═══ Provided records
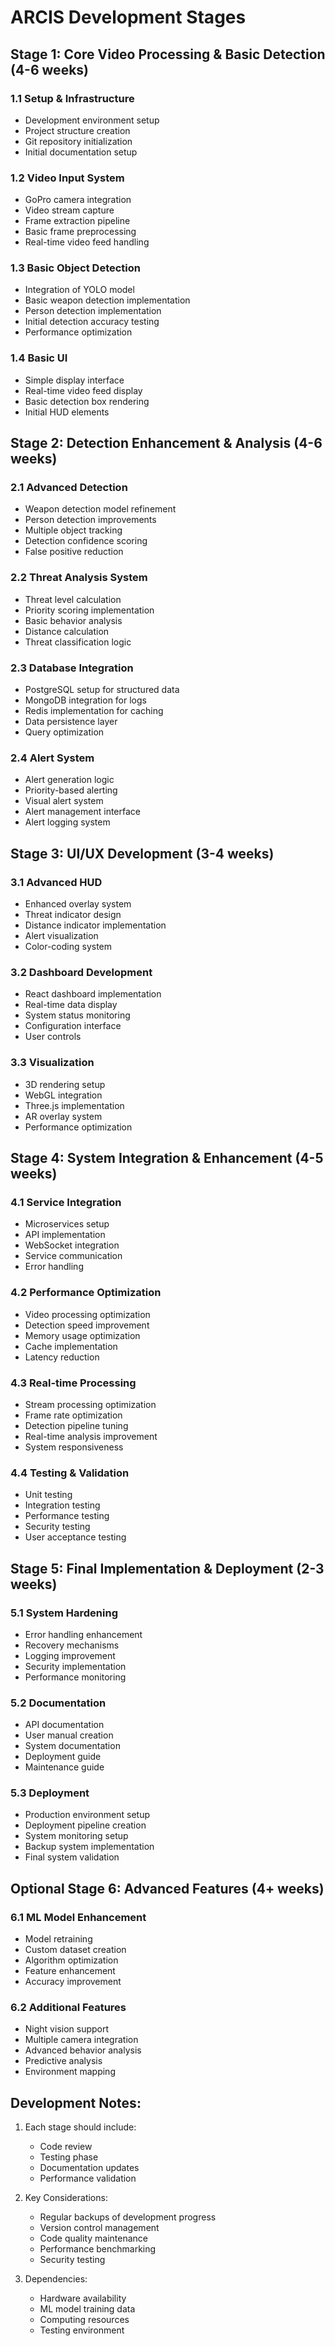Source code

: # ARCIS Development Stages

## Stage 1: Core Video Processing & Basic Detection (4-6 weeks)
### 1.1 Setup & Infrastructure
- Development environment setup
- Project structure creation
- Git repository initialization
- Initial documentation setup

### 1.2 Video Input System
- GoPro camera integration
- Video stream capture
- Frame extraction pipeline
- Basic frame preprocessing
- Real-time video feed handling

### 1.3 Basic Object Detection
- Integration of YOLO model
- Basic weapon detection implementation
- Person detection implementation
- Initial detection accuracy testing
- Performance optimization

### 1.4 Basic UI
- Simple display interface
- Real-time video feed display
- Basic detection box rendering
- Initial HUD elements

## Stage 2: Detection Enhancement & Analysis (4-6 weeks)
### 2.1 Advanced Detection
- Weapon detection model refinement
- Person detection improvements
- Multiple object tracking
- Detection confidence scoring
- False positive reduction

### 2.2 Threat Analysis System
- Threat level calculation
- Priority scoring implementation
- Basic behavior analysis
- Distance calculation
- Threat classification logic

### 2.3 Database Integration
- PostgreSQL setup for structured data
- MongoDB integration for logs
- Redis implementation for caching
- Data persistence layer
- Query optimization

### 2.4 Alert System
- Alert generation logic
- Priority-based alerting
- Visual alert system
- Alert management interface
- Alert logging system

## Stage 3: UI/UX Development (3-4 weeks)
### 3.1 Advanced HUD
- Enhanced overlay system
- Threat indicator design
- Distance indicator implementation
- Alert visualization
- Color-coding system

### 3.2 Dashboard Development
- React dashboard implementation
- Real-time data display
- System status monitoring
- Configuration interface
- User controls

### 3.3 Visualization
- 3D rendering setup
- WebGL integration
- Three.js implementation
- AR overlay system
- Performance optimization

## Stage 4: System Integration & Enhancement (4-5 weeks)
### 4.1 Service Integration
- Microservices setup
- API implementation
- WebSocket integration
- Service communication
- Error handling

### 4.2 Performance Optimization
- Video processing optimization
- Detection speed improvement
- Memory usage optimization
- Cache implementation
- Latency reduction

### 4.3 Real-time Processing
- Stream processing optimization
- Frame rate optimization
- Detection pipeline tuning
- Real-time analysis improvement
- System responsiveness

### 4.4 Testing & Validation
- Unit testing
- Integration testing
- Performance testing
- Security testing
- User acceptance testing

## Stage 5: Final Implementation & Deployment (2-3 weeks)
### 5.1 System Hardening
- Error handling enhancement
- Recovery mechanisms
- Logging improvement
- Security implementation
- Performance monitoring

### 5.2 Documentation
- API documentation
- User manual creation
- System documentation
- Deployment guide
- Maintenance guide

### 5.3 Deployment
- Production environment setup
- Deployment pipeline creation
- System monitoring setup
- Backup system implementation
- Final system validation

## Optional Stage 6: Advanced Features (4+ weeks)
### 6.1 ML Model Enhancement
- Model retraining
- Custom dataset creation
- Algorithm optimization
- Feature enhancement
- Accuracy improvement

### 6.2 Additional Features
- Night vision support
- Multiple camera integration
- Advanced behavior analysis
- Predictive analysis
- Environment mapping

## Development Notes:
1. Each stage should include:
   - Code review
   - Testing phase
   - Documentation updates
   - Performance validation

2. Key Considerations:
   - Regular backups of development progress
   - Version control management
   - Code quality maintenance
   - Performance benchmarking
   - Security testing

3. Dependencies:
   - Hardware availability
   - ML model training data
   - Computing resources
   - Testing environment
══════
__Exercise instructions__:
Of the entries above, repeat exactly the lines between the line with "- Enhanced overlay system" and the line with "- API implementation", inclusive, and no others.

__Exercise result__:
- Enhanced overlay system
- Threat indicator design
- Distance indicator implementation
- Alert visualization
- Color-coding system

### 3.2 Dashboard Development
- React dashboard implementation
- Real-time data display
- System status monitoring
- Configuration interface
- User controls

### 3.3 Visualization
- 3D rendering setup
- WebGL integration
- Three.js implementation
- AR overlay system
- Performance optimization

## Stage 4: System Integration & Enhancement (4-5 weeks)
### 4.1 Service Integration
- Microservices setup
- API implementation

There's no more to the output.